Problem requirements>
Return each line of the listing that contains the string "other".

Data>
[Start of Attachment]

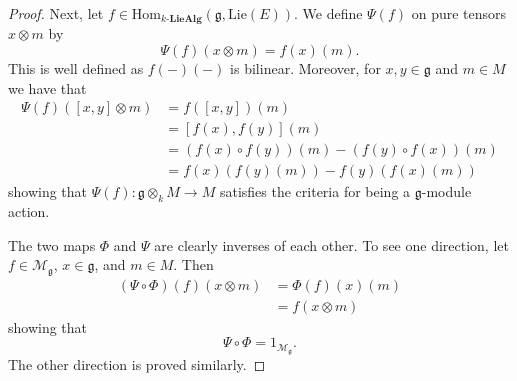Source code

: \begin{proof}
  Next, let $ f \in \text{Hom}_{k\text{-}\mathbf{LieAlg}}(\mathfrak{g}, \text{Lie}(E)) $. We define $ \Psi(f) $ on pure tensors $ x \otimes m $ by
  \begin{equation}
    \Psi(f)(x \otimes m) = f(x)(m).
  \end{equation}
  This is well defined as $ f(-)(-) $ is bilinear. Moreover, for $ x,y \in \mathfrak{g} $ and $ m \in M $ we have that
  \begin{align*}
    \Psi(f)([x,y] \otimes m) &= f([x,y])(m) \\
                             &= [f(x), f(y)](m) \\
                             &= (f(x)\circ f(y))(m) - (f(y)\circ f(x))(m) \\
                             &= f(x)(f(y)(m)) - f(y)(f(x)(m))
  \end{align*}
  showing that $ \Psi(f): \mathfrak{g} \otimes_k M \to M $ satisfies the criteria for being a $ \mathfrak{g} $-module action.

  The two maps $ \Phi $ and $ \Psi $ are clearly inverses of each other. To see one direction, let $ f \in \mathcal{M}_\mathfrak{g} $, $ x \in \mathfrak{g} $, and $ m \in M $. Then
  \begin{align*}
    (\Psi \circ \Phi)(f)(x \otimes m) &= \Phi(f)(x)(m) \\
                                      &= f(x \otimes m)
  \end{align*}
  showing that
  \begin{equation}
    \Psi \circ \Phi = 1_{\mathcal{M}_{\mathfrak{g}}}.
  \end{equation}
  The other direction is proved similarly.


\end{proof}
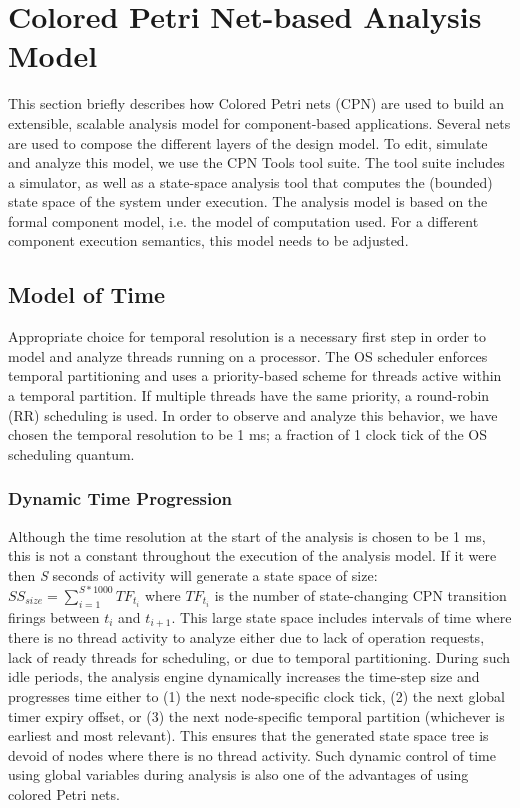 \section{Colored Petri Net-based Analysis Model}
\label{sec:Colored_Petri Net-based_Analysis_Model}

This section briefly describes how Colored Petri nets (CPN) are used to build an extensible, scalable analysis model for component-based applications. Several nets are used to compose the different layers of the design model. To edit, simulate and analyze this model, we use the CPN Tools \cite{CPNTools} tool suite. The tool suite includes a simulator, as well as a state-space analysis tool that computes the (bounded) state space of the system under execution. The analysis model is based on the formal component model, i.e. the model of computation used. For a different component execution semantics, this model needs to be adjusted. 

\subsection{Model of Time}
Appropriate choice for temporal resolution is a necessary first step in order to model and analyze threads running on a processor. The OS scheduler enforces temporal partitioning and uses a priority-based scheme for threads active within a temporal partition. If multiple threads have the same priority, a round-robin (RR) scheduling is used. In order to observe and analyze this behavior, we have chosen the temporal resolution to be 1 ms; a fraction of 1 clock tick of the OS scheduling quantum. 
\subsubsection{Dynamic Time Progression}
Although the time resolution at the start of the analysis is chosen to be 1 ms, this is not a constant throughout the execution of the analysis model. If it were then \emph{S} seconds of activity will generate a state space of size: $SS_{size} = \sum\limits_{i=1}^{S*1000} TF_{t_i}$
%
where $TF_{t_i}$ is the number of state-changing CPN transition firings between $t_i$ and $t_{i+1}$. This large state space includes intervals of time where there is no thread activity to analyze either due to lack of operation requests, lack of ready threads for scheduling, or due to temporal partitioning. During such idle periods, the analysis engine dynamically increases the time-step size and progresses time either to (1) the next node-specific clock tick, (2) the next global timer expiry offset, or (3) the next node-specific temporal partition (whichever is earliest and most relevant). This ensures that the generated state space tree is devoid of nodes where there is no thread activity. Such dynamic control of time using global variables during analysis is also one of the advantages of using colored Petri nets. 

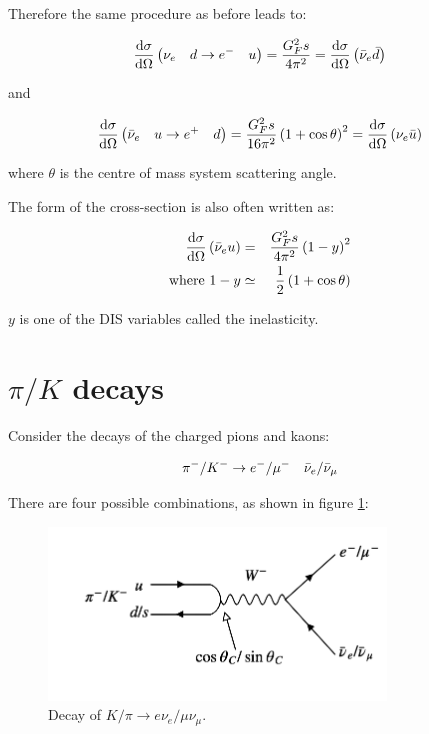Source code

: Therefore the same procedure as before leads to:

\[
  \frac{\mathrm{d}\sigma}{\mathrm{d}\Omega}\left(\nu_{e} \quad d \to e^- \quad u\right) = \frac{G_F^2s}{4\pi^2} = \frac{\mathrm{d}\sigma}{\mathrm{d}\Omega}\left(\bar{\nu}_{e}\bar{d}\right)
\]

and

\[
  \frac{\mathrm{d}\sigma}{\mathrm{d}\Omega}\left(\bar{\nu}_{e}\quad u \to e^+\quad d\right) = \frac{G_F^2s}{16\pi^2}\left(1 + \cos\theta\right)^2 = \frac{\mathrm{d}\sigma}{\mathrm{d}\Omega}\left(\nu_{e}\bar{u}\right)
\]

where $\theta$ is the centre of mass system scattering angle.

The form of the cross-section is also often written as:

\begin{eqnarray*}
  \frac{\mathrm{d}\sigma}{\mathrm{d}\Omega}\left(\bar{\nu}_{e} u\right) & = & \frac{G_F^2s}{4\pi^2}\left(1 - y\right)^2 \\
  \textrm{where } 1 - y & \simeq & \frac{1}{2}\left(1 + \cos\theta\right)
\end{eqnarray*}

$y$ is one of the DIS variables called the inelasticity.

\section{\texorpdfstring{$\pi/K$}{PiK} decays}

Consider the decays of the charged pions and kaons:

\[
  \pi^- / K^- \to e^-/\mu^- \quad \bar{\nu}_{e} / \bar{\nu}_{\mu}
\]

There are four possible combinations, as shown in figure \ref{fig:ch12_PiKToENuMuNu}:

\begin{figure}[!htb]
  \begin{center}
    \includegraphics[width=0.8\textwidth]{images/web_feynman/image_54.png}
    \caption[Decay of $K/\pi\to e\nu_e/\mu\nu_\mu$]{Decay of $K/\pi\to e\nu_e/\mu\nu_\mu$.}
    \label{fig:ch12_PiKToENuMuNu}
  \end{center}
\end{figure}

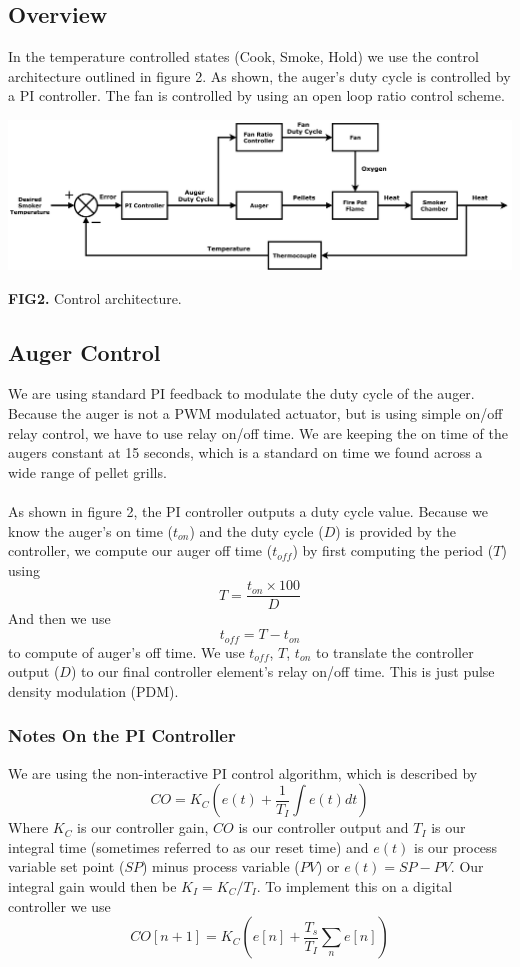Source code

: \documentclass{article}
\begin{document}
\subsection{Overview}
In the temperature controlled states (Cook, Smoke, Hold) we use the control architecture outlined in figure 2. As shown, the auger's duty cycle is controlled by a PI controller. The fan is controlled by using an open loop ratio control scheme.
\begin{center}
\includegraphics[scale=.15]{blockdiag}
\centering
\end{center}
\textbf{FIG2.} Control architecture.

\subsection{Auger Control}
We are using standard PI feedback to modulate the duty cycle of the auger. Because the auger is not a PWM modulated actuator, but is using simple on/off relay control, we have to use relay on/off time. We are keeping the on time of the augers constant at 15 seconds, which is a standard on time we found across a wide range of pellet grills.  \\ \\ As shown in figure 2, the PI controller outputs a duty cycle value. Because we know the auger's on time ($t_{on}$) and the duty cycle ($D$) is provided by the controller, we compute our auger off time ($t_{off}$) by first computing the period ($T$) using
\[ T = \frac{t_{on} \times 100}{D}\]
And then we use 
\[ t_{off} = T-t_{on}\]
to compute of auger's off time. We use $t_{off}$, $T$, $t_{on}$ to translate the controller output ($D$) to our final controller element's relay on/off time. This is just pulse density modulation (PDM).

\subsubsection{Notes On the PI Controller}
We are using the non-interactive PI control algorithm, which is described by
\[ CO = K_C\left(e(t)+\frac{1}{T_I}\int e(t)dt \right)\]
Where $K_C$ is our controller gain, $CO$ is our controller output and $T_I$ is our integral time (sometimes referred to as our reset time) and $e(t)$ is our process variable set point ($SP$) minus process variable ($PV$) or $e(t) = SP-PV$.
Our integral gain would then be $K_I=K_C/T_I$. To implement this on a digital controller we use
\[ CO[n+1] = K_C\left(e[n]+\frac{T_s}{T_I}\sum_{n} e[n] \right)\]
\end{document}
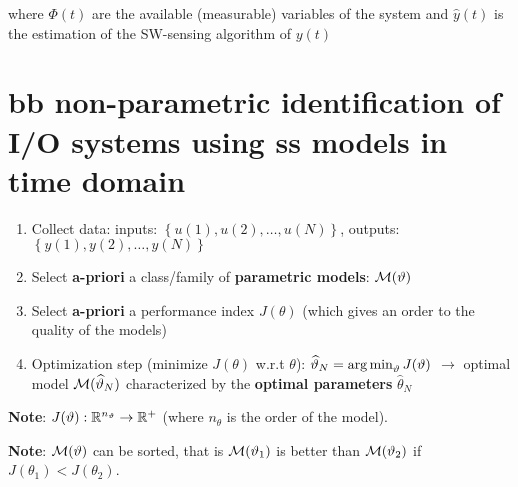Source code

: where $\Phi(t)$ are the available (measurable) variables of the system and $\hat{y}(t)$ is the estimation of the SW-sensing algorithm of $y(t)$

\chapter{\acrlong{bb} non-parametric identification of I/O systems using \acrlong{ss} models in time domain}

\vspace{-12pt}
\begin{figure}[H]
    \centering
\end{figure}


\begin{recall}
\hfill \break
    \begin{enumerate}
        \item Collect data: inputs: $\left\{u(1), u(2), \ldots, u(N)\right\}$, outputs: $\left\{y(1), y(2), \ldots, y(N)\right\}$
        \item Select \textbf{a-priori} a class/family of \textbf{parametric models}: $\mathcal{M}(\vartheta)$
        \item Select \textbf{a-priori} a performance index $J(\theta)$ (which gives an order to the quality of the models)
        \item Optimization step (minimize $J(\theta)$ w.r.t $\theta$): $\widehat{\vartheta}_N = \operatorname*{arg\,min}_\vartheta J(\vartheta)$ $\rightarrow$ optimal model $\mathcal{M}(\widehat{\vartheta}_N)$ characterized by the \textbf{optimal parameters} $\hat{\theta}_N$
    \end{enumerate}
    
    \textbf{Note}:    $J(\vartheta): \mathbb{R}^{n_\vartheta} \rightarrow \mathbb{R}^+$ (where $n_\theta$ is the order of the model).
    
    \textbf{Note}: $\mathcal{M}(\vartheta)$ can be sorted, that is $\mathcal{M}(\vartheta_1)$ is better than $\mathcal{M}(\vartheta_2)$ if $J(\theta_1) < J(\theta_2)$.

\end{recall}

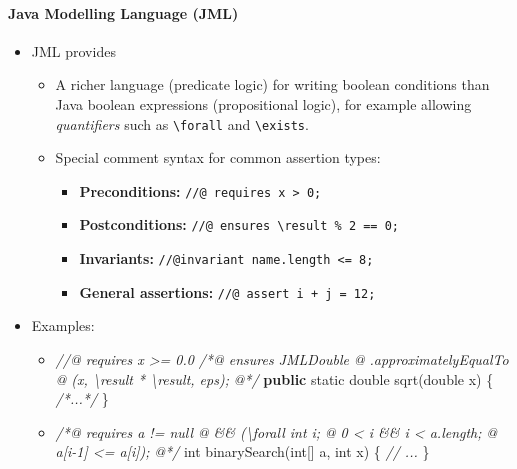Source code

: \documentclass[a4paper]{article}
\newenvironment{Shaded}{}{}
\newcommand{\CommentTok}[1]{\textcolor[rgb]{0.38,0.63,0.69}{\textit{#1}}}
\newcommand{\DataTypeTok}[1]{\textcolor[rgb]{0.56,0.13,0.00}{#1}}
\newcommand{\FunctionTok}[1]{\textcolor[rgb]{0.02,0.16,0.49}{#1}}
\newcommand{\KeywordTok}[1]{\textcolor[rgb]{0.00,0.44,0.13}{\textbf{#1}}}
\newcommand{\NormalTok}[1]{#1}
\providecommand{\tightlist}{%
  \setlength{\itemsep}{0pt}\setlength{\parskip}{0pt}}
\let\oldparagraph\paragraph
\renewcommand{\paragraph}[1]{\oldparagraph{#1}\mbox{}}
\begin{document}
\hypertarget{java-modelling-language-jml}{%
\paragraph{Java Modelling Language
(JML)}\label{java-modelling-language-jml}}

\begin{itemize}
\item
  JML provides

  \begin{itemize}
  \tightlist
  \item
    A richer language (predicate logic) for writing boolean conditions
    than Java boolean expressions (propositional logic), for example
    allowing \emph{quantifiers} such as \texttt{\textbackslash{}forall}
    and \texttt{\textbackslash{}exists}.
  \item
    Special comment syntax for common assertion types:

    \begin{itemize}
    \tightlist
    \item
      \textbf{Preconditions:}
      \texttt{//@\ requires\ x\ \textgreater{}\ 0;}
    \item
      \textbf{Postconditions:}
      \texttt{//@\ ensures\ \textbackslash{}result\ \%\ 2\ ==\ 0;}
    \item
      \textbf{Invariants:}
      \texttt{//@invariant\ name.length\ \textless{}=\ 8;\ }
    \item
      \textbf{General assertions:} \texttt{//@\ assert\ i\ +\ j\ =\ 12;}
    \end{itemize}
  \end{itemize}
\item
  Examples:

  \begin{itemize}
  \item
\begin{Shaded}
\begin{Highlighting}[]
\CommentTok{//@ requires x >= 0.0}
\CommentTok{/*@ ensures JMLDouble}
\CommentTok{  @         .approximatelyEqualTo}
\CommentTok{  @        (x, \textbackslash{}result * \textbackslash{}result, eps);}
\CommentTok{  @*/}
\KeywordTok{public} \DataTypeTok{static} \DataTypeTok{double} \FunctionTok{sqrt}\NormalTok{(}\DataTypeTok{double}\NormalTok{ x) \{}
    \CommentTok{/*...*/}
\NormalTok{\}}
\end{Highlighting}
\end{Shaded}
  \item
\begin{Shaded}
\begin{Highlighting}[]
\CommentTok{/*@ requires a != null}
\CommentTok{  @       && (\textbackslash{}forall int i;}
\CommentTok{  @               0 < i && i < a.length;}
\CommentTok{  @               a[i-1] <= a[i]);}
\CommentTok{  @*/}
\DataTypeTok{int} \FunctionTok{binarySearch}\NormalTok{(}\DataTypeTok{int}\NormalTok{[] a, }\DataTypeTok{int}\NormalTok{ x) \{}
    \CommentTok{// ...}
\NormalTok{\}}
\end{Highlighting}
\end{Shaded}


\end{itemize}
\end{itemize}
\end{document}

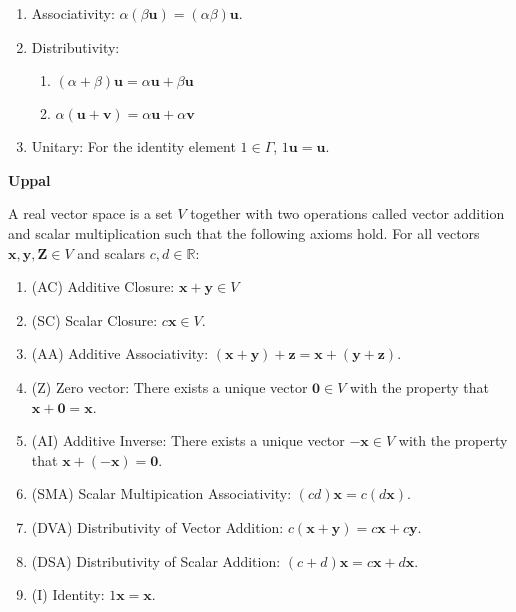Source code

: \documentclass{article}
\newcommand{\bff}[1]{\mathbf{#1}}
\begin{document}
\begin{minipage}[t]{.45\textwidth}
\begin{enumerate}
\begin{enumerate}[label=\textbf{M\Roman*.}]
                    \item Associativity: $\alpha(\beta \bm{u}) = (\alpha \beta)\bm{u}$.
                    \item Distributivity:
                    \begin{enumerate}[label=(\alph*)]
                        \item $(\alpha+\beta)\bm{u} = \alpha\bm{u} + \beta\bm{u}$
                        \item $\alpha(\bm{u}+\bm{v}) = \alpha\bm{u}+\alpha\bm{v}$
                    \end{enumerate}
                    \item Unitary: For the identity element $1 \in \Gamma$, $1\bm{u}=\bm{u}$.
                \end{enumerate}
            \end{enumerate}
    \end{minipage} %
    \hfill
    \begin{minipage}[t]{.45\textwidth} %
        \begin{center}
            \textbf{Uppal}
        \end{center}
        A real vector space is a set $V$ together with two operations called vector addition and scalar multiplication such that the following axioms hold. For all vectors $\bff{x}, \bff{y}, \bff{Z} \in V$ and scalars $c,d \in \mathbb{R}$:
        \vspace{2mm}

        \begin{enumerate}
            \setlength\itemsep{1.5mm}
            \item (AC) Additive Closure: $\bff{x}+\bff{y} \in V$
            \item (SC) Scalar Closure: $c\bff{x} \in V$.
            \item (AA) Additive Associativity: $(\bff{x}+\bff{y})+\bff{z}=\bff{x}+(\bff{y}+\bff{z})$.
            \item (Z) Zero vector: There exists a unique vector $\bff{0} \in V$ with the property that $\bff{x}+\bff{0} = \bff{x}$.
            \item (AI) Additive Inverse: There exists a unique vector $\bff{-x} \in V$ with the property that $\bff{x} + (\bff{-x})=\bff{0}$.
            \item (SMA) Scalar Multipication Associativity: $(cd)\bff{x} = c(d\bff{x})$.
            \item (DVA) Distributivity of Vector Addition: $c(\bff{x}+\bff{y})=c\bff{x}+c\bff{y}$.
            \item (DSA) Distributivity of Scalar Addition: $(c+d)\bff{x}=c\bff{x}+d\bff{x}$.
            \item (I) Identity: $1\bff{x} = \bff{x}$.
        \end{enumerate}
    \end{minipage}
\end{document}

[End of Attachment]

Answer to this problem>
  The two maps $ \Phi $ and $ \Psi $ are clearly inverses of each other. To see one direction, let $ f \in \mathcal{M}_\mathfrak{g} $, $ x \in \mathfrak{g} $, and $ m \in M $. Then
  The other direction is proved similarly.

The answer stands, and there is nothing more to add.